**WHAT TO WORK ON**. Filter the entries below, keeping only lines with "after".

**SUPPLIED RECORDS**.
★ ★ ★ ★

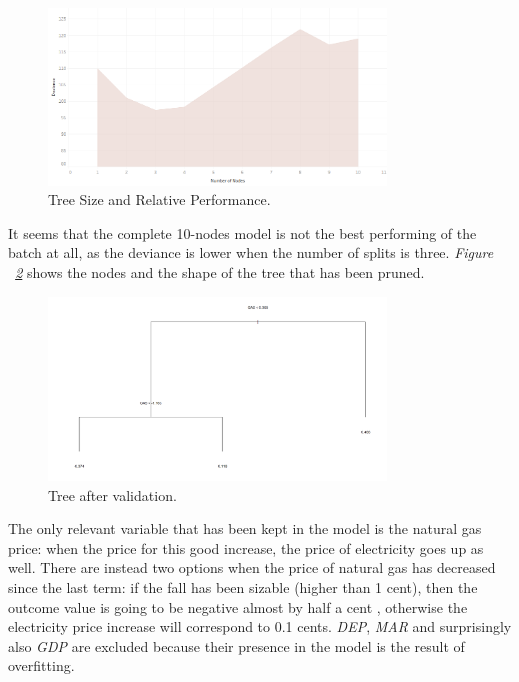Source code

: \documentclass[a4paper,12pt]{book}
\begin{document}
\begin{figure}[tb]
\begin{center}
\captionsetup{justification=centering}
\includegraphics[width=0.8\textwidth]{Images/tre.png}
\caption{Tree Size and Relative Performance.}
\label{fig:tre}
\end{center}
\end{figure}

It seems that the complete 10-nodes model is not the best performing of the batch at all, as the deviance is lower when the number of splits is three. \textit{Figure ~\ref{fig:trep}} shows the nodes and the shape of the tree that has been pruned.

\begin{figure}[tb]
\begin{center}
\captionsetup{justification=centering}
\includegraphics[width=0.8\textwidth]{Images/trep.png}
\caption{Tree after validation.}
\label{fig:trep}
\end{center}
\end{figure}

The only relevant variable that has been kept in the model is the natural gas price: when the price for this good increase, the price of electricity goes up as well. There are instead two options when the price of natural gas has decreased since the last term: if the fall has been sizable (higher than 1 cent), then the outcome value is going to be negative almost by half a cent , otherwise the electricity price increase will correspond to 0.1 cents. \textit{DEP}, \textit{MAR} and surprisingly also \textit{GDP} are excluded because their presence in the model is the result of overfitting.
\end{document}
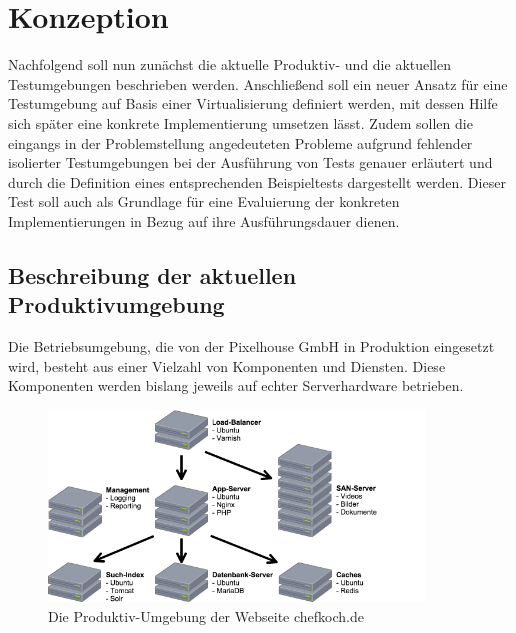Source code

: \section{Konzeption}

Nachfolgend soll nun zunächst die aktuelle Produktiv- und die aktuellen Testumgebungen beschrieben werden. Anschließend soll ein neuer Ansatz für eine Testumgebung auf Basis einer Virtualisierung definiert werden, mit dessen Hilfe sich später eine konkrete Implementierung umsetzen lässt. Zudem sollen die eingangs in der Problemstellung angedeuteten Probleme aufgrund fehlender isolierter Testumgebungen bei der Ausführung von Tests genauer erläutert und durch die Definition eines entsprechenden Beispieltests dargestellt werden. Dieser Test soll auch als Grundlage für eine Evaluierung der konkreten Implementierungen in Bezug auf ihre Ausführungsdauer dienen.

\subsection{Beschreibung der aktuellen Produktivumgebung}

Die Betriebsumgebung, die von der Pixelhouse GmbH in Produktion eingesetzt wird, besteht aus einer Vielzahl von Komponenten und Diensten. Diese Komponenten werden bislang jeweils auf echter Serverhardware betrieben.

\begin{figure}[!ht]
  \begin{center}
    \includegraphics[width=10cm]{bilder/Produktiv-Umgebung.png}
    \caption{Die Produktiv-Umgebung der Webseite chefkoch.de}
  \end{center}
\end{figure}

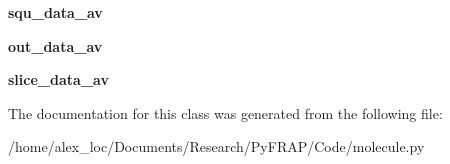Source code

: \begin{DoxyCompactItemize}
\item 
\hypertarget{classmolecule_1_1molecule_a864413aa42cd12d5f931688962f4c370}{{\bfseries squ\+\_\+data\+\_\+av}}\label{classmolecule_1_1molecule_a864413aa42cd12d5f931688962f4c370}

\item 
\hypertarget{classmolecule_1_1molecule_a13eee198edcda996f770512709ce9951}{{\bfseries out\+\_\+data\+\_\+av}}\label{classmolecule_1_1molecule_a13eee198edcda996f770512709ce9951}

\item 
\hypertarget{classmolecule_1_1molecule_a1e38bdd1148364af0be6f6c2c36735f7}{{\bfseries slice\+\_\+data\+\_\+av}}\label{classmolecule_1_1molecule_a1e38bdd1148364af0be6f6c2c36735f7}

\end{DoxyCompactItemize}


The documentation for this class was generated from the following file\+:\begin{DoxyCompactItemize}
\item 
/home/alex\+\_\+loc/\+Documents/\+Research/\+Py\+F\+R\+A\+P/\+Code/molecule.\+py\end{DoxyCompactItemize}
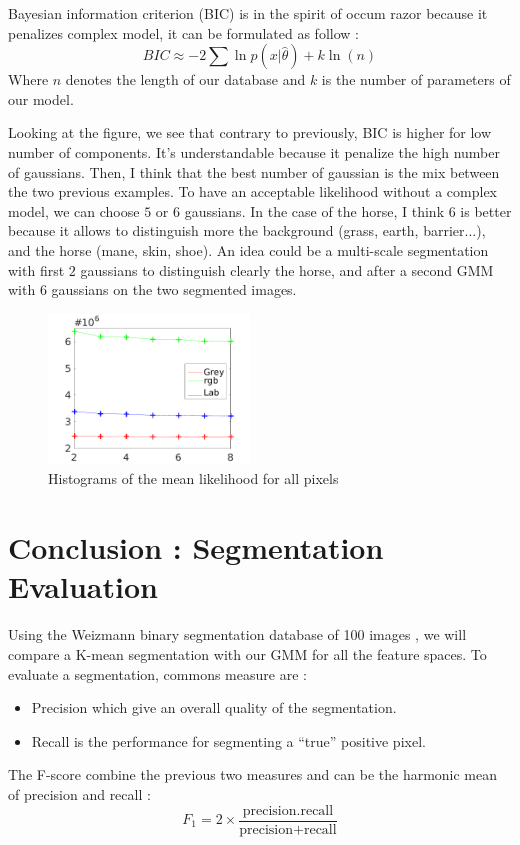 \documentclass[runningheads,a4paper]{llncs}
\begin{document}
Bayesian information criterion (BIC) \cite{wit2012all} is in the spirit of occum razor because it penalizes complex model, it can be formulated as follow :
\begin{equation}
BIC \approx -2\sum\ln p(x|\hat{\theta}) + k\ln(n)
\end{equation}
Where $n$ denotes the length of our database and $k$ is the number of parameters of our model.
\par Looking at the figure, we see that contrary to previously, BIC is higher for low number of components. It's understandable because it penalize the high number of gaussians.
Then, I think that the best number of gaussian is the mix between the two previous examples. To have an acceptable likelihood without a complex model, we can choose $5$ or $6$ gaussians. In the case of the horse, I think $6$ is better because it allows to distinguish more the background (grass, earth, barrier...), and the horse (mane, skin, shoe). An idea could be a multi-scale segmentation with first $2$ gaussians to distinguish clearly the horse, and after a second GMM with $6$ gaussians on the two segmented images.

\begin{figure}
\centering
\includegraphics[height=4cm]{Figures/bic}
\caption{Histograms of the mean likelihood for all pixels}
\end{figure}

\section{Conclusion : Segmentation Evaluation}

Using the Weizmann binary segmentation database of 100 images \cite{AlpertGBB07}, we will compare a K-mean segmentation with our GMM for all the feature spaces.
To evaluate a segmentation, commons measure are :
\begin{itemize}
\item Precision which give an overall quality of the segmentation.
\item Recall is the performance for segmenting a ``true'' positive pixel.
\end{itemize}
The F-score combine the previous two measures and can be the harmonic mean of precision and recall :
\begin{equation}
F_1 = 2\times\frac{\textrm{precision}.\textrm{recall}}{\textrm{precision}+\textrm{recall}}
\end{equation}
\end{document}
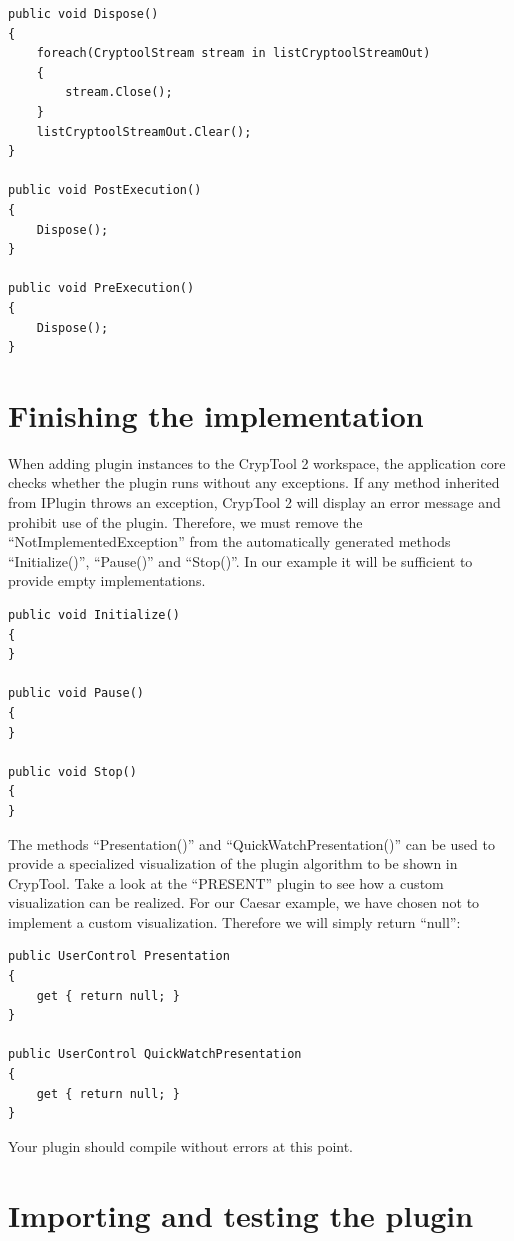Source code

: \begin{lstlisting}
public void Dispose()
{
	foreach(CryptoolStream stream in listCryptoolStreamOut)
	{
		stream.Close();
	}
	listCryptoolStreamOut.Clear();
}

public void PostExecution()
{
	Dispose();
}

public void PreExecution()
{
	Dispose();
}
\end{lstlisting}
\clearpage

\section{Finishing the implementation}
\label{sec:FinishingTheImplementation}

When adding plugin instances to the CrypTool 2 workspace, the application core checks whether the plugin runs without any exceptions. If any method inherited from IPlugin throws an exception, CrypTool 2 will display an error message and prohibit use of the plugin. Therefore, we must remove the ``NotImplementedException'' from the automatically generated methods ``Initialize()'', ``Pause()'' and ``Stop()''. In our example it will be sufficient to provide empty implementations.

\begin{lstlisting}
public void Initialize()
{
}

public void Pause()
{
}

public void Stop()
{
}
\end{lstlisting}

The methods ``Presentation()'' and ``QuickWatchPresentation()'' can be used to provide a specialized visualization of the plugin algorithm to be shown in CrypTool. Take a look at the ``PRESENT'' plugin to see how a custom visualization can be realized. For our Caesar example, we have chosen not to implement a custom visualization. Therefore we will simply return ``null'':

\begin{lstlisting}
public UserControl Presentation
{
	get { return null; }
}

public UserControl QuickWatchPresentation
{
	get { return null; }
}
\end{lstlisting}

Your plugin should compile without errors at this point.
\clearpage

\section{Importing and testing the plugin}
\label{sec:ImportingAndTestingThePlugin}

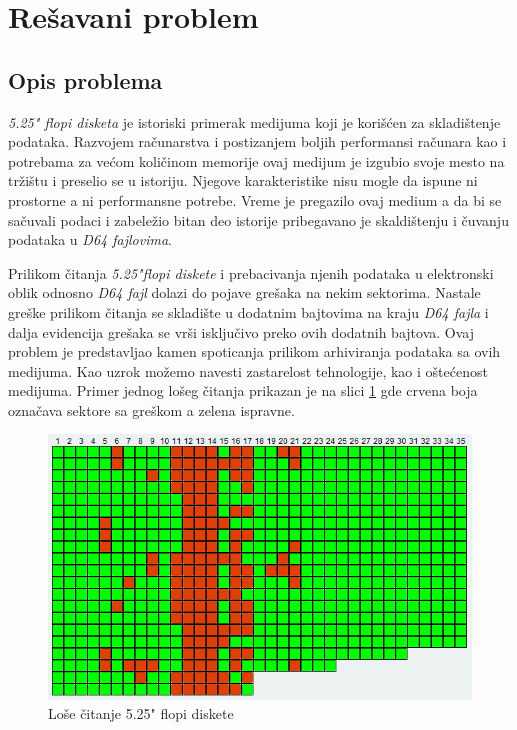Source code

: \section{Rešavani problem}

\subsection{Opis problema}

\textit{5.25" flopi disketa} je istoriski primerak medijuma koji je korišćen za  \newline skladištenje podataka. Razvojem računarstva i postizanjem boljih performansi računara kao i potrebama za većom količinom memorije ovaj medijum je izgubio svoje mesto na tržištu i preselio se u istoriju. Njegove karakteristike nisu mogle da ispune ni prostorne a ni performansne potrebe.  Vreme je pregazilo ovaj medium a da bi se sačuvali podaci i zabeležio bitan deo istorije pribegavano je skaldištenju i čuvanju podataka u \textit{D64 fajlovima}.

Prilikom čitanja \textit{5.25"flopi diskete} i prebacivanja njenih podataka u elektronski oblik odnosno \textit{D64 fajl} dolazi do pojave grešaka na nekim sektorima. Nastale greške prilikom čitanja se skladište u dodatnim bajtovima na kraju \textit{D64 fajla} i dalja evidencija grešaka se vrši isključivo preko ovih dodatnih bajtova. Ovaj problem je predstavljao kamen spoticanja prilikom arhiviranja podataka sa ovih medijuma. Kao uzrok možemo navesti zastarelost tehnologije, kao i oštećenost medijuma. Primer jednog lošeg čitanja prikazan je na slici \ref{img:loseCitanje} gde crvena boja označava sektore sa greškom a zelena ispravne.

\begin{figure}[ht]
\begin{center}
\includegraphics{img/loseCitanje.png}
\caption{Loše čitanje 5.25" flopi diskete}
\label{img:loseCitanje}
\end{center}
\end{figure}

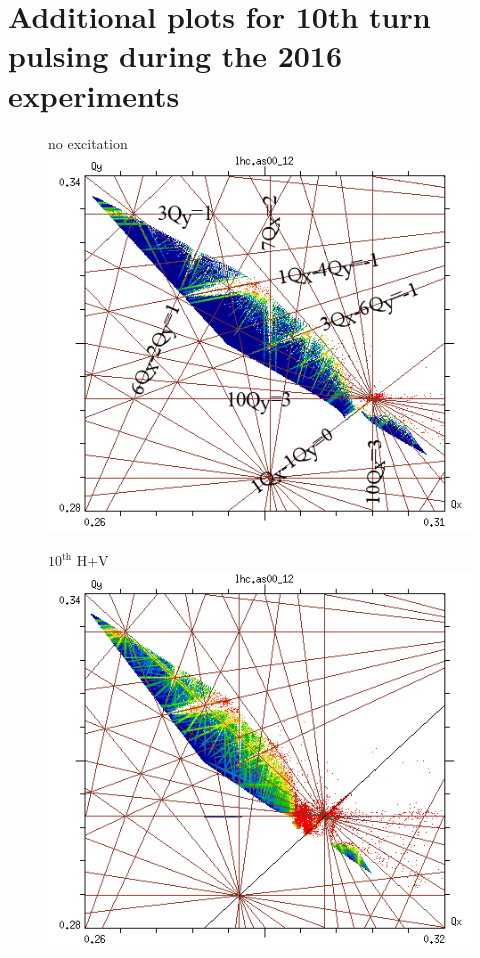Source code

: \documentclass[%
 reprint,
 amsmath,amssymb,
 aps,
prstab,
]{revtex4-1}
\begin{document}
\section{Additional plots for 10th turn pulsing during the 2016 experiments}
\label{app:sec:10}
\begin{figure}[h]
	\begin{minipage}[t]{0.49\linewidth}
		\centering
		no excitation
		\includegraphics[width=1.0\linewidth]{2016injnocolc15o+19_6noerru_dp0_ord10_annotate.png}
	\end{minipage}
	\begin{minipage}[t]{0.49\linewidth}
		\centering
		$10^{\mathrm{th}}$ H+V
		\includegraphics[width=1.0\linewidth]{2016injnocolc15o+19_6noerrut10skhv_dp0_ord10.png}

\end{minipage}
\end{figure}
\end{document}
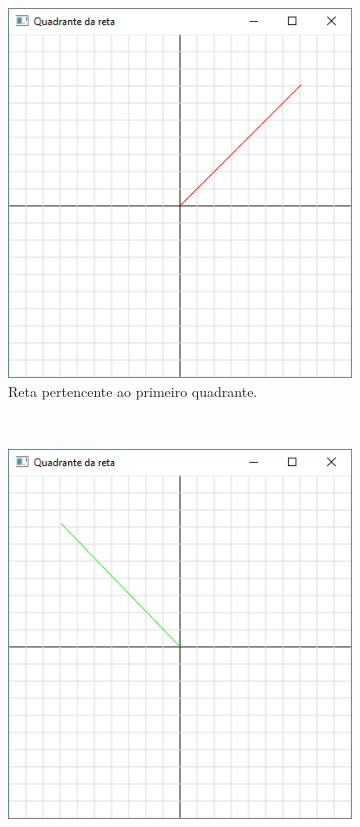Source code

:\begin{renumerate}
  \begin{figure}[h!]
    \centering
    \begin{subfigure}[t]{0.2\textwidth}
        \centerline{\includegraphics[width=.9\textwidth]{img/cap1_ex4}}
        \caption{Reta pertencente ao primeiro quadrante.}
        \label{fig:cap01_ex4a}
    \end{subfigure}
    ~
    \begin{subfigure}[t]{0.2\textwidth}
        \centerline{\includegraphics[width=.9\textwidth]{img/cap1_ex4b}}

\end{subfigure}
\end{figure}
\end{renumerate}
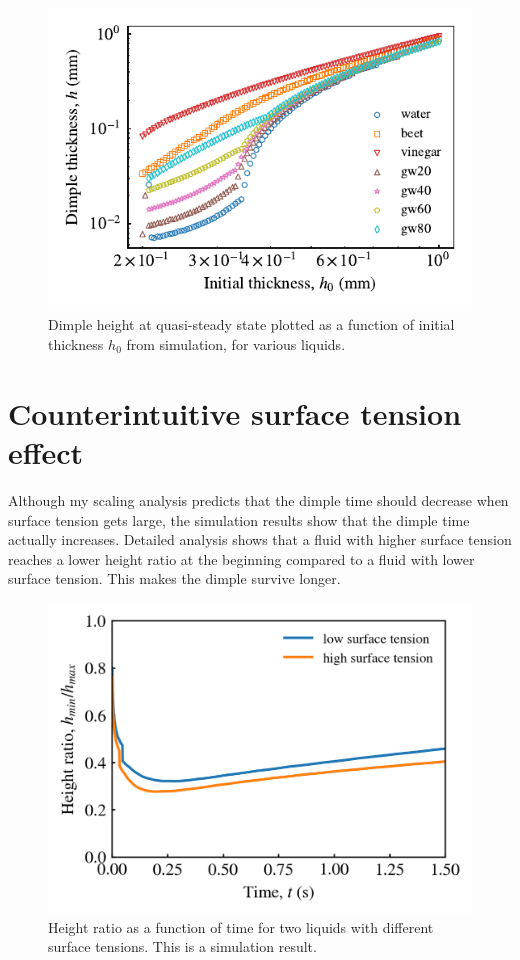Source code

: \documentclass[aps,preprint]{revtex4-2}
\begin{document}
\begin{figure}[ht]
    \centering
    \includegraphics[width=\linewidth]{Figures/dimple_thickness}
    \caption{
    Dimple height at quasi-steady state plotted as a function of initial thickness $h_0$ from simulation, for various liquids. 
    }
    \label{fig:dimple-thickness-relation}
\end{figure}

\newpage

\section{Counterintuitive surface tension effect}

Although my scaling analysis predicts that the dimple time should decrease when surface tension gets large, the simulation results show that the dimple time actually increases. Detailed analysis shows that a fluid with higher surface tension reaches a lower height ratio at the beginning compared to a fluid with lower surface tension. This makes the dimple survive longer.

\begin{figure}[ht]
    \centering
    \includegraphics[width=\linewidth]{Figures/surface_tension_effect.png}
    \caption{
    Height ratio as a function of time for two liquids with different surface tensions. This is a simulation result.
    }
    \label{fig:surface-tension-effect}
\end{figure}
\end{document}
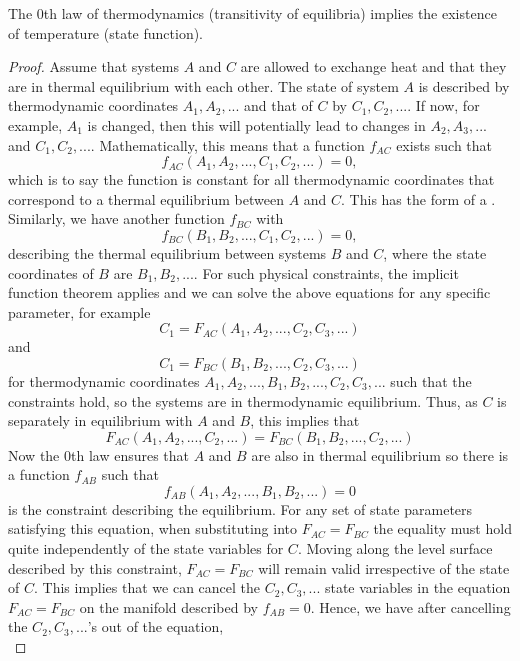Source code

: \documentclass[12pt, a4paper, oneside, openright, titlepage]{book}
\begin{document}
\begin{cor}
    The $0$th law of thermodynamics (transitivity of equilibria) implies the existence of temperature (state function).
\end{cor}
\begin{proof}
    Assume that systems $A$ and $C$ are allowed to exchange heat and that they are in thermal equilibrium with each other. The state of system $A$ is described by thermodynamic coordinates $A_1,A_2,...$ and that of $C$ by $C_1,C_2,...$. If now, for example, $A_1$ is changed, then this will potentially lead to changes in $A_2,A_3,...$ and $C_1,C_2,...$. Mathematically, this means that a function $f_{AC}$ exists such that \begin{equation*}
        f_{AC}(A_1,A_2,...,C_1,C_2,...) = 0,
    \end{equation*}
    which is to say the function is constant for all thermodynamic coordinates that correspond to a thermal equilibrium between $A$ and $C$. This has the form of a . Similarly, we have another function $f_{BC}$ with \begin{equation*}
        f_{BC}(B_1,B_2,...,C_1,C_2,...) = 0,
    \end{equation*}
    describing the thermal equilibrium between systems $B$ and $C$, where the state coordinates of $B$ are $B_1,B_2,...$. For such physical constraints, the implicit function theorem applies and we can solve the above equations for any specific parameter, for example \begin{equation*}
        C_1 = F_{AC}(A_1,A_2,...,C_2,C_3,...)
    \end{equation*}
    and \begin{equation*}
        C_1 = F_{BC}(B_1,B_2,...,C_2,C_3,...)
    \end{equation*}
    for thermodynamic coordinates $A_1,A_2,...,B_1,B_2,...,C_2,C_3,...$ such that the constraints hold, so the systems are in thermodynamic equilibrium. Thus, as $C$ is separately in equilibrium with $A$ and $B$, this implies that \begin{equation*}
        F_{AC}(A_1,A_2,...,C_2,...) = F_{BC}(B_1,B_2,...,C_2,...)
    \end{equation*}
    Now the $0$th law ensures that $A$ and $B$ are also in thermal equilibrium so there is a function $f_{AB}$ such that \begin{equation*}
        f_{AB}(A_1,A_2,...,B_1,B_2,...) = 0
    \end{equation*}
    is the constraint describing the equilibrium. For any set of state parameters satisfying this equation, when substituting into $F_{AC} = F_{BC}$ the equality must hold quite independently of the state variables for $C$. Moving along the level surface described by this constraint, $F_{AC} = F_{BC}$ will remain valid irrespective of the state of $C$. This implies that we can cancel the $C_2,C_3,...$ state variables in the equation $F_{AC} = F_{BC}$ on the manifold described by $f_{AB} = 0$. Hence, we have after cancelling the $C_2,C_3,...$'s out of the equation, \begin{equation*}

\end{equation*}
\end{proof}
\end{document}
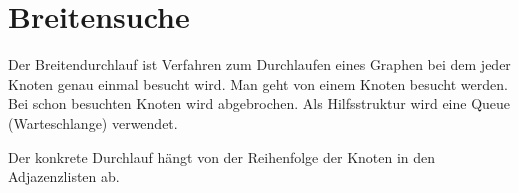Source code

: \documentclass{lehramt-informatik-haupt}
\begin{document}

%

\section{Breitensuche}

\begin{quellen}
\item \cite[Seite 53-64 (PDF 46-57)]{aud:fs:6}
\item \cite[Kapitel 6.2.2.2 Graphalgorithmen, Seite 185]{schneider}
\end{quellen}

Der Breitendurchlauf ist Verfahren zum Durchlaufen eines Graphen bei dem
jeder Knoten genau einmal besucht wird. Man geht von einem Knoten
  besucht
werden. Bei schon besuchten Knoten wird abgebrochen. Als Hilfsstruktur
wird eine Queue (Warteschlange) verwendet.

Der konkrete Durchlauf hängt von der Reihenfolge der Knoten in den
Adjazenzlisten ab.

\TmpGraph
\end{document}
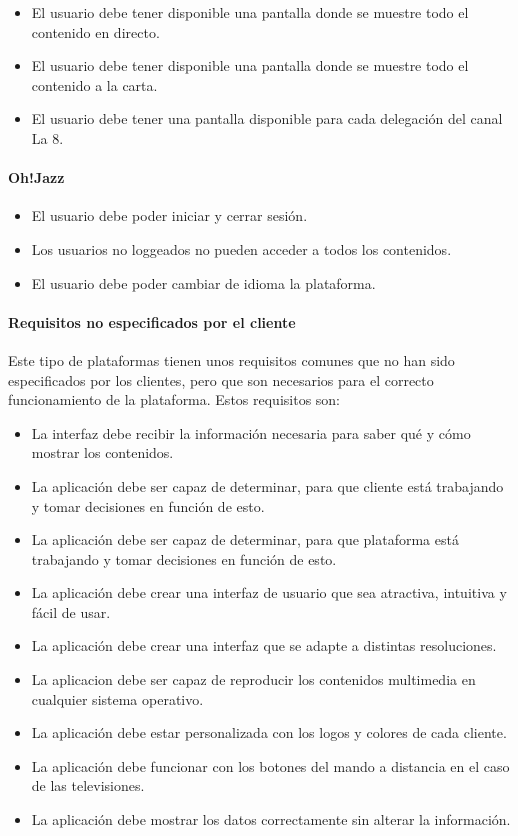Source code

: \begin{itemize}
    \item El usuario debe tener disponible una pantalla donde se muestre todo el contenido en directo.
    \item El usuario debe tener disponible una pantalla donde se muestre todo el contenido a la carta.
    \item El usuario debe tener una pantalla disponible para cada delegación del canal La 8.
\end{itemize}

\paragraph{Oh!Jazz}
\label{par:analisis_requisitos_funcionales_ohjazz}

\begin{itemize}
    \item El usuario debe poder iniciar y cerrar sesión.
    \item Los usuarios no loggeados no pueden acceder a todos los contenidos.
    \item El usuario debe poder cambiar de idioma la plataforma.
\end{itemize}

\paragraph{Requisitos no especificados por el cliente}
\label{par:analisis_requisitos_funcionales_no_cliente}

Este tipo de plataformas tienen unos requisitos comunes que no han sido especificados por los clientes,
pero que son necesarios para el correcto funcionamiento de la plataforma. Estos requisitos son:

\begin{itemize}
    \item La interfaz debe recibir la información necesaria para saber qué y cómo mostrar los contenidos.
    \item La aplicación debe ser capaz de determinar, para que cliente está trabajando y tomar decisiones 
    en función de esto.
    \item La aplicación debe ser capaz de determinar, para que plataforma está trabajando y tomar decisiones
    en función de esto.
    \item La aplicación debe crear una interfaz de usuario que sea atractiva, intuitiva y fácil de usar.
    \item La aplicación debe crear una interfaz que se adapte a distintas resoluciones.
    \item La aplicacion debe ser capaz de reproducir los contenidos multimedia en cualquier sistema operativo.
    \item La aplicación debe estar personalizada con los logos y colores de cada cliente.
    \item La aplicación debe funcionar con los botones del mando a distancia en el caso de las televisiones.
    \item La aplicación debe mostrar los datos correctamente sin alterar la información.
\end{itemize}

★ ★ ★ ★

**RESPONSE TO THIS TASK**.
\caption{Tree after validation.}
Then, I think that the best number of gaussian is the mix between the two previous examples. To have an acceptable likelihood without a complex model, we can choose $5$ or $6$ gaussians. In the case of the horse, I think $6$ is better because it allows to distinguish more the background (grass, earth, barrier...), and the horse (mane, skin, shoe). An idea could be a multi-scale segmentation with first $2$ gaussians to distinguish clearly the horse, and after a second GMM with $6$ gaussians on the two segmented images.
    is the constraint describing the equilibrium. For any set of state parameters satisfying this equation, when substituting into $F_{AC} = F_{BC}$ the equality must hold quite independently of the state variables for $C$. Moving along the level surface described by this constraint, $F_{AC} = F_{BC}$ will remain valid irrespective of the state of $C$. This implies that we can cancel the $C_2,C_3,...$ state variables in the equation $F_{AC} = F_{BC}$ on the manifold described by $f_{AB} = 0$. Hence, we have after cancelling the $C_2,C_3,...$'s out of the equation, \begin{equation*}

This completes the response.